Related Works - Multimodal Visual Learning for Pressure Ulcer Prevention

Pressure Image Forming

Pose estimation using deep learning

Pose estimation is a well-established task in Computer Vision [1, 24, 29, 34, 42, 43, 47]. Parametric models [30, 36] like SMPL simplify the representation of the human body,
forming the dense 3D mesh from only a small set of parameters for body shape and joint angles.

While conventional methods [23, 25] use 3D ground truth data for supervision, recent efforts have explored geometric cues and multi-view consistency to predict body mesh from RGB images [5, 22, 45]. Gong et al. [12] use multiple 2D modalities to predict the SMPL body and employ self-correction between the input and 2D projections to train their model. Inspired by this line of research in pose estimation, we develop our method, BodyMAP-WS to learn 3D pressure map without direct supervision. This approach alleviates the need for comprehensive ground truth annotations, facilitating data collection, and training on large unlabeled datasets.
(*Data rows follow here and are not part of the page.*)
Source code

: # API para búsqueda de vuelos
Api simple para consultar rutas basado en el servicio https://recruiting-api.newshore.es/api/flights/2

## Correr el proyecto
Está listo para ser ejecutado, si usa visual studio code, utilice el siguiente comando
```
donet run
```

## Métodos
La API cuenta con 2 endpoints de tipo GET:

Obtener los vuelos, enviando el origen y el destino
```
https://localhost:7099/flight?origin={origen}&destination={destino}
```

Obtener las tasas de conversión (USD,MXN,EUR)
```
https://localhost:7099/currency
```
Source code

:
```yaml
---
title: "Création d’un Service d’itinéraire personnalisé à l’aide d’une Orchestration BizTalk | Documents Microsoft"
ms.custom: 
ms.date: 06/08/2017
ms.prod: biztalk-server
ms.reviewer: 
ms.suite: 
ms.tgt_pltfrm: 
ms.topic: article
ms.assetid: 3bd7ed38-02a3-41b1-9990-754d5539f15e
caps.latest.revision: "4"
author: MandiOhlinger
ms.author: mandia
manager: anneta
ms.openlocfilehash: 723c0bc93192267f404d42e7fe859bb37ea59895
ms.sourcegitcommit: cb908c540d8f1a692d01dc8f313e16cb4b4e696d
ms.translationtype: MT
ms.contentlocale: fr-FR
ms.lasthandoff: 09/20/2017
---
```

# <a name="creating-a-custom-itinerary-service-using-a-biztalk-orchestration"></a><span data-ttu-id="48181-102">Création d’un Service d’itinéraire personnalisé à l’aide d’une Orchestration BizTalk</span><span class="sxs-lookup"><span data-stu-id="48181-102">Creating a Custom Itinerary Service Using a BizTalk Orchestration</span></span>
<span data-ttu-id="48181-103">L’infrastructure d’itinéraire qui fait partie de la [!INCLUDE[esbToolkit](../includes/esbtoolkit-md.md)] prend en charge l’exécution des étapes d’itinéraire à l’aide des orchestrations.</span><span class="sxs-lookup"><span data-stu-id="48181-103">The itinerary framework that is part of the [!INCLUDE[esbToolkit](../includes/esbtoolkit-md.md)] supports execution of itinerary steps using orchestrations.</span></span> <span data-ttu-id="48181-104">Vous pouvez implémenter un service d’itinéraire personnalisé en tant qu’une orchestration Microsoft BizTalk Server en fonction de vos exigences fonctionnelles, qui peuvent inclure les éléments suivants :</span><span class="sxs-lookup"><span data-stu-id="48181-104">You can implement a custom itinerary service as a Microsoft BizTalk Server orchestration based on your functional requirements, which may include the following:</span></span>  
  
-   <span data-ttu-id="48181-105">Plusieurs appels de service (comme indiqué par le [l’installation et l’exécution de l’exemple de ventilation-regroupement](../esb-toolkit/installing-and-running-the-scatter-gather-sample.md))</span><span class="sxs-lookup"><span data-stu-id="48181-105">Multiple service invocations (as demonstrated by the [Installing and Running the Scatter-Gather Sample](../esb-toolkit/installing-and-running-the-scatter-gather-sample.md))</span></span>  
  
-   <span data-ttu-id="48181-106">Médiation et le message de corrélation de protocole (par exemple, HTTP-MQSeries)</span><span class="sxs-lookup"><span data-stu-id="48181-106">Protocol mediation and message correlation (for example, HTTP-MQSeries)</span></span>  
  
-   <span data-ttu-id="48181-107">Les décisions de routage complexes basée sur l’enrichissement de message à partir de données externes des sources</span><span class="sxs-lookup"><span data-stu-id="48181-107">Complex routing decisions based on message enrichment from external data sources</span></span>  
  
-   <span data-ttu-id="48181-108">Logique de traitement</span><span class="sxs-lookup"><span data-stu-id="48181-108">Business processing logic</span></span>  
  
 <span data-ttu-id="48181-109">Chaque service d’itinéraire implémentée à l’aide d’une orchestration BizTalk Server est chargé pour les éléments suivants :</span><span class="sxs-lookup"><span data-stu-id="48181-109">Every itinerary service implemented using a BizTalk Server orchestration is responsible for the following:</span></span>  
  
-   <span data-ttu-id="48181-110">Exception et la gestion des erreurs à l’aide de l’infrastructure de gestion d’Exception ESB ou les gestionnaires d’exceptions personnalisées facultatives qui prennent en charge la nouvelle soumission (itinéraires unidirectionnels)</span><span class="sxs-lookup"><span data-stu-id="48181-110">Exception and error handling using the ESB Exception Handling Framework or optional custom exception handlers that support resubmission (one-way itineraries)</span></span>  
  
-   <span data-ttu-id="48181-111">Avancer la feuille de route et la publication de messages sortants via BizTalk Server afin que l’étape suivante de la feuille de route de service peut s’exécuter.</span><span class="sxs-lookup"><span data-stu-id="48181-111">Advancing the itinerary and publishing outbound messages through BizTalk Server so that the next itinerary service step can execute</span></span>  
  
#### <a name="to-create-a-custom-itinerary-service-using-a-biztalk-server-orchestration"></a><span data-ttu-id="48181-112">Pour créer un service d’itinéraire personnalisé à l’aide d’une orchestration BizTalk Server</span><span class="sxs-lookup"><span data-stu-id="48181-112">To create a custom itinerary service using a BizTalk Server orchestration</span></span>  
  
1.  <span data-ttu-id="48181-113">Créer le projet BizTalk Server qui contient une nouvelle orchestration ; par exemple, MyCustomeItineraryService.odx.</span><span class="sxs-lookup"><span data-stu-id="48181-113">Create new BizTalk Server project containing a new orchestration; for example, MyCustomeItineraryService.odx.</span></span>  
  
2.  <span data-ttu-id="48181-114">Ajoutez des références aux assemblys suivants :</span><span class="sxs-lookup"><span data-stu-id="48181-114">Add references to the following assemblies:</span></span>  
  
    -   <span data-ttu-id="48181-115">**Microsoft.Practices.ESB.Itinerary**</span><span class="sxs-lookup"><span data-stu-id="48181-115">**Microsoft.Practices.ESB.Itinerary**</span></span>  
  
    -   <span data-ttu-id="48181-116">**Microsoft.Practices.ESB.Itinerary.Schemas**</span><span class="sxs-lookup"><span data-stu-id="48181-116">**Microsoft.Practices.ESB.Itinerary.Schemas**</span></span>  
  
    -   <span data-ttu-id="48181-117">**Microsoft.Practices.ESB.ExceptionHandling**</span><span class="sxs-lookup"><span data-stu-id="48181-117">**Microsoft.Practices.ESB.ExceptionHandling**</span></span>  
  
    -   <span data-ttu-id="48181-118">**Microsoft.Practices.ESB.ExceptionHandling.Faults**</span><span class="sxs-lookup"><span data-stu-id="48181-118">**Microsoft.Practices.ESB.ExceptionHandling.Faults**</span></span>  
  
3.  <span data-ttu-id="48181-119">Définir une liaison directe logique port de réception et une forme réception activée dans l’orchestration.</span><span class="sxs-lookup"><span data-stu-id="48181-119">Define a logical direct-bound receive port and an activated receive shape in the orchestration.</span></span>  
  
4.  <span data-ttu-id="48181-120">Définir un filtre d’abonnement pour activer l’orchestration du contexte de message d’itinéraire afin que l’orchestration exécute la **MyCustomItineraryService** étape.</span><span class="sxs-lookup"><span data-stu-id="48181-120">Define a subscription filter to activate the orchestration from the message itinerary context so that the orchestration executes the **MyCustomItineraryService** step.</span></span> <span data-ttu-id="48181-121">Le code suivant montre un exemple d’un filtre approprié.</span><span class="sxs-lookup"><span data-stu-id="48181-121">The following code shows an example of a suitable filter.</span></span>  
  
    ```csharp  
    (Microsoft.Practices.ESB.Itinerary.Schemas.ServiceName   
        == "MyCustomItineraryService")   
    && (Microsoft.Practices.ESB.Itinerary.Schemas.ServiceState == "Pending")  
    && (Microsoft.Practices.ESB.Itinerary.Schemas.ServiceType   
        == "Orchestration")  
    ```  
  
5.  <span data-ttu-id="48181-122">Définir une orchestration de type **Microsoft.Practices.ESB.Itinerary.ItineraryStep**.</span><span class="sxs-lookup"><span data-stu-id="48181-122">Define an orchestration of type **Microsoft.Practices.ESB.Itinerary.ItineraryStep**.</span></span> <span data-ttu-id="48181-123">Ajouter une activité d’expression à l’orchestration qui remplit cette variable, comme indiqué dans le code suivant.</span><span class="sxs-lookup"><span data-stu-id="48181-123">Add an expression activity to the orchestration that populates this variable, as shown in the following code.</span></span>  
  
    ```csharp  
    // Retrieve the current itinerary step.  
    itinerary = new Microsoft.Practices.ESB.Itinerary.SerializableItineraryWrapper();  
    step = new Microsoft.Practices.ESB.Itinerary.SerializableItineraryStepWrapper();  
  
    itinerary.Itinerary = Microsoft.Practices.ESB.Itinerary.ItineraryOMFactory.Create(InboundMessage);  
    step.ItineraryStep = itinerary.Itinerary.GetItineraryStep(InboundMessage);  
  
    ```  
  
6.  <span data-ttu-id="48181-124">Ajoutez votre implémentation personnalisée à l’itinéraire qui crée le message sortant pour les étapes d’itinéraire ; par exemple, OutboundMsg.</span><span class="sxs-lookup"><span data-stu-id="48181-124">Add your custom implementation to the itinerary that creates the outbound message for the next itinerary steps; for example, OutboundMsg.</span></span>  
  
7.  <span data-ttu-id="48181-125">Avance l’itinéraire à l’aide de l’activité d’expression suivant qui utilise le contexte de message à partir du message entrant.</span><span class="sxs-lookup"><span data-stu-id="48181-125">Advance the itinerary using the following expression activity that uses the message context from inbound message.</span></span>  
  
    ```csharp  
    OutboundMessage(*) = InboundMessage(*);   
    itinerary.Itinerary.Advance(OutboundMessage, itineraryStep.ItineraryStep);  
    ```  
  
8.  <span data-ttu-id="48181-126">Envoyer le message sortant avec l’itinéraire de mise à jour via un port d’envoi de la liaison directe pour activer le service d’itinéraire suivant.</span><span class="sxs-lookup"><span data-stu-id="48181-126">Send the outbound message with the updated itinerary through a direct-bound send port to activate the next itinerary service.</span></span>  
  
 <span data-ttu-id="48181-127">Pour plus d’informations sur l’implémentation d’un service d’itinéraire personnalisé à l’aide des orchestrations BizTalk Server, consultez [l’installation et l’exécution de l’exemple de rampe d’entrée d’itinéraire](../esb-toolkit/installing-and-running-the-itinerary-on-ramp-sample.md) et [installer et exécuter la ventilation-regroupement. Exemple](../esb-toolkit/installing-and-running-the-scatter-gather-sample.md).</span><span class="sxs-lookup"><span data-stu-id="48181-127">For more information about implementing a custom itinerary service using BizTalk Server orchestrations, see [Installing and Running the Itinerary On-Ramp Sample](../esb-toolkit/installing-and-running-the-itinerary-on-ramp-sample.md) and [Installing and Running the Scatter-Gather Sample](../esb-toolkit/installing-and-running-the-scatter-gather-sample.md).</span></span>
In-bed human pose estimation

In-bed human poses present distinct challenges compared to active poses observed in sports activities. Heavy occlusion caused by blankets and self-occlusion present complexities. Additionally, there is limited body visibility in modalities such as pressure images which fail to capture limbs that are not in contact with the mattress. Datasets like the SLP dataset [26, 28] featuring real-world human participants and the synthetic BodyPressureSD dataset [9], which we leverage in this study, have propelled research in this domain.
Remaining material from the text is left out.